--- STUDY MATERIAL Enclosed Below ---

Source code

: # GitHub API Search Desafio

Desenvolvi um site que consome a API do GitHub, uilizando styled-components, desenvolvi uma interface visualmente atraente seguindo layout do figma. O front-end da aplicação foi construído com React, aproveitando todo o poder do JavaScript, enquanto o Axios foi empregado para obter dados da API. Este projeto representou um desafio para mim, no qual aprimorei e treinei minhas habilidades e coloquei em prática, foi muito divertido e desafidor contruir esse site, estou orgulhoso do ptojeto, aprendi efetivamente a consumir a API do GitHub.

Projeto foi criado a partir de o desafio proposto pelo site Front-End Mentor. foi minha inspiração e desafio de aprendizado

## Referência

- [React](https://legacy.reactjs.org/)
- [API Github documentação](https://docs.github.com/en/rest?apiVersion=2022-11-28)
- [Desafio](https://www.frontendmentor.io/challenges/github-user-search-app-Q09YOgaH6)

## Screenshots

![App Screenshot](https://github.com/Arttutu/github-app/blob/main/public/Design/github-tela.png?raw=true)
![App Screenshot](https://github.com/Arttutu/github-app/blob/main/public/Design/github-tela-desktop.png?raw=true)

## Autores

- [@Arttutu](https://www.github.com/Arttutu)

--- End of Enclosed STUDY MATERIAL ---

## YOUR TASK
The answer must consist of each line from the data that includes the string "Arttutu".

## OUTPUT OF THE EXERCISE
![App Screenshot](https://github.com/Arttutu/github-app/blob/main/public/Design/github-tela.png?raw=true)
![App Screenshot](https://github.com/Arttutu/github-app/blob/main/public/Design/github-tela-desktop.png?raw=true)
- [@Arttutu](https://www.github.com/Arttutu)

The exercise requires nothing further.